▶ _Stored items_
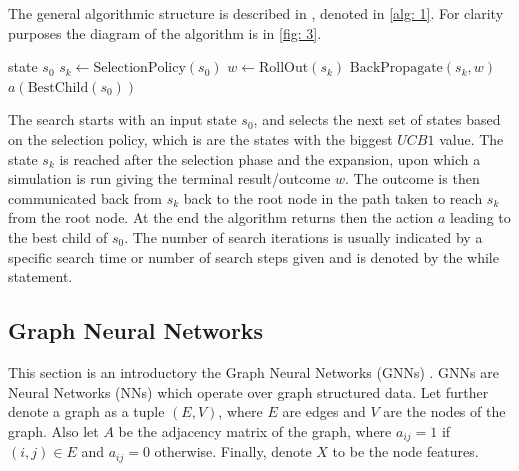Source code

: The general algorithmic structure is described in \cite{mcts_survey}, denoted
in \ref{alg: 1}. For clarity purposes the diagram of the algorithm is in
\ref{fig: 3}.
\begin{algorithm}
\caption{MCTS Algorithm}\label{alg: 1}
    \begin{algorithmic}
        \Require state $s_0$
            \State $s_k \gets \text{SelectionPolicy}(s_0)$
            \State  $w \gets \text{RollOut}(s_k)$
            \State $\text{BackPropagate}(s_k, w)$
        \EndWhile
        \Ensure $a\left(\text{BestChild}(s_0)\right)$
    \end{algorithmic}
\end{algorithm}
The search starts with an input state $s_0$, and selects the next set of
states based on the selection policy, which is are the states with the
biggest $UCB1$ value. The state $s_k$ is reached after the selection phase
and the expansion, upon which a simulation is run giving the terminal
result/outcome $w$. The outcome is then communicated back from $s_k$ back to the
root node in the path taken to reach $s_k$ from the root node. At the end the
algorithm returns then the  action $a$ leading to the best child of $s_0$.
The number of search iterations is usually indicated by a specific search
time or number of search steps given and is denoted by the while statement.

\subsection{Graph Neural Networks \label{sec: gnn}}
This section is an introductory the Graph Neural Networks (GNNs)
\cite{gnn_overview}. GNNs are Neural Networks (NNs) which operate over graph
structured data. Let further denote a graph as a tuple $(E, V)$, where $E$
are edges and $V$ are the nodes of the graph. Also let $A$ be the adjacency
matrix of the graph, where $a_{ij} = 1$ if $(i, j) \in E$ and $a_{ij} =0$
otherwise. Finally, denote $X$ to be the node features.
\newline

▶ _TASK DIRECTIONS_
The word "text" appears in some lines of the data. Copy every one of those lines.

▶ _RESULT OF THIS TASK_
            \State $s_k \gets \text{SelectionPolicy}(s_0)$
            \State  $w \gets \text{RollOut}(s_k)$
            \State $\text{BackPropagate}(s_k, w)$
        \Ensure $a\left(\text{BestChild}(s_0)\right)$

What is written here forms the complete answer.